(Beginning of Source information)
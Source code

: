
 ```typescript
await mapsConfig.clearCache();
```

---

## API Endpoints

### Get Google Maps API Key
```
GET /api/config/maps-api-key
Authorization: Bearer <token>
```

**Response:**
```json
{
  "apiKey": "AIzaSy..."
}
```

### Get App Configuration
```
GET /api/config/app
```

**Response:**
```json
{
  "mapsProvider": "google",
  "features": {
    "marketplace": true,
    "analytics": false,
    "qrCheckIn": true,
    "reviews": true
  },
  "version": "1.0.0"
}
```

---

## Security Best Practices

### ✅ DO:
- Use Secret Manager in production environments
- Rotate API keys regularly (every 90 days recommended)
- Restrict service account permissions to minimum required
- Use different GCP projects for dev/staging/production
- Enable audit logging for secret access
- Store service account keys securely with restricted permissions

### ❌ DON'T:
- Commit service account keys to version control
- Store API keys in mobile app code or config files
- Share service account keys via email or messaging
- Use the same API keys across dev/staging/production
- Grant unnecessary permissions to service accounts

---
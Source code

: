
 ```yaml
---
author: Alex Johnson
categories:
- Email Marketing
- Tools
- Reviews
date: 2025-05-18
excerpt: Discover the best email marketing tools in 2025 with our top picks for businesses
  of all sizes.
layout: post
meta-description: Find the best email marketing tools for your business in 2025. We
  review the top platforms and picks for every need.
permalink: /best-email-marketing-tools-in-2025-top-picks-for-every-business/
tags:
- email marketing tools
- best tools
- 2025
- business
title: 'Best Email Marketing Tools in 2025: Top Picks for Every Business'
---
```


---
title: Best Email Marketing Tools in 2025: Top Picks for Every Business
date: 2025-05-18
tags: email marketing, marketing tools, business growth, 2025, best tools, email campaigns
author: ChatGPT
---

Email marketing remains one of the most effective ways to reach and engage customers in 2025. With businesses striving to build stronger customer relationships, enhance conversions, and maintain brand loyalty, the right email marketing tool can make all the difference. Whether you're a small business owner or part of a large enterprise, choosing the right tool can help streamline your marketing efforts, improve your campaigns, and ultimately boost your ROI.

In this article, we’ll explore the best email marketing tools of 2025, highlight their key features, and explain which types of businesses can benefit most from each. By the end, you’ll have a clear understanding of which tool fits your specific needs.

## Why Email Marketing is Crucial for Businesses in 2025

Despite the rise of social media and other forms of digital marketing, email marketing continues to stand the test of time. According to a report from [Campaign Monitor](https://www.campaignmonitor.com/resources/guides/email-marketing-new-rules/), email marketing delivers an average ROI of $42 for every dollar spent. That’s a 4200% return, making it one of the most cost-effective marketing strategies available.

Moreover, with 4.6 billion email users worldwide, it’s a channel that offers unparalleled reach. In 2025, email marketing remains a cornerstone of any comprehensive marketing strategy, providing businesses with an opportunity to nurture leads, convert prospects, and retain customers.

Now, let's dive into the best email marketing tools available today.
(End of Source information)
Retype the records exactly.

Source code

:
 ```typescript
await mapsConfig.clearCache();
```

---

## API Endpoints

### Get Google Maps API Key
```
GET /api/config/maps-api-key
Authorization: Bearer <token>
```

**Response:**
```json
{
  "apiKey": "AIzaSy..."
}
```

### Get App Configuration
```
GET /api/config/app
```

**Response:**
```json
{
  "mapsProvider": "google",
  "features": {
    "marketplace": true,
    "analytics": false,
    "qrCheckIn": true,
    "reviews": true
  },
  "version": "1.0.0"
}
```

---

## Security Best Practices

### ✅ DO:
- Use Secret Manager in production environments
- Rotate API keys regularly (every 90 days recommended)
- Restrict service account permissions to minimum required
- Use different GCP projects for dev/staging/production
- Enable audit logging for secret access
- Store service account keys securely with restricted permissions

### ❌ DON'T:
- Commit service account keys to version control
- Store API keys in mobile app code or config files
- Share service account keys via email or messaging
- Use the same API keys across dev/staging/production
- Grant unnecessary permissions to service accounts

---
Source code

:
 ```yaml
---
author: Alex Johnson
categories:
- Email Marketing
- Tools
- Reviews
date: 2025-05-18
excerpt: Discover the best email marketing tools in 2025 with our top picks for businesses
  of all sizes.
layout: post
meta-description: Find the best email marketing tools for your business in 2025. We
  review the top platforms and picks for every need.
permalink: /best-email-marketing-tools-in-2025-top-picks-for-every-business/
tags:
- email marketing tools
- best tools
- 2025
- business
title: 'Best Email Marketing Tools in 2025: Top Picks for Every Business'
---
```


---
title: Best Email Marketing Tools in 2025: Top Picks for Every Business
date: 2025-05-18
tags: email marketing, marketing tools, business growth, 2025, best tools, email campaigns
author: ChatGPT
---

Email marketing remains one of the most effective ways to reach and engage customers in 2025. With businesses striving to build stronger customer relationships, enhance conversions, and maintain brand loyalty, the right email marketing tool can make all the difference. Whether you're a small business owner or part of a large enterprise, choosing the right tool can help streamline your marketing efforts, improve your campaigns, and ultimately boost your ROI.

In this article, we’ll explore the best email marketing tools of 2025, highlight their key features, and explain which types of businesses can benefit most from each. By the end, you’ll have a clear understanding of which tool fits your specific needs.

## Why Email Marketing is Crucial for Businesses in 2025

Despite the rise of social media and other forms of digital marketing, email marketing continues to stand the test of time. According to a report from [Campaign Monitor](https://www.campaignmonitor.com/resources/guides/email-marketing-new-rules/), email marketing delivers an average ROI of $42 for every dollar spent. That’s a 4200% return, making it one of the most cost-effective marketing strategies available.

Moreover, with 4.6 billion email users worldwide, it’s a channel that offers unparalleled reach. In 2025, email marketing remains a cornerstone of any comprehensive marketing strategy, providing businesses with an opportunity to nurture leads, convert prospects, and retain customers.

Now, let's dive into the best email marketing tools available today.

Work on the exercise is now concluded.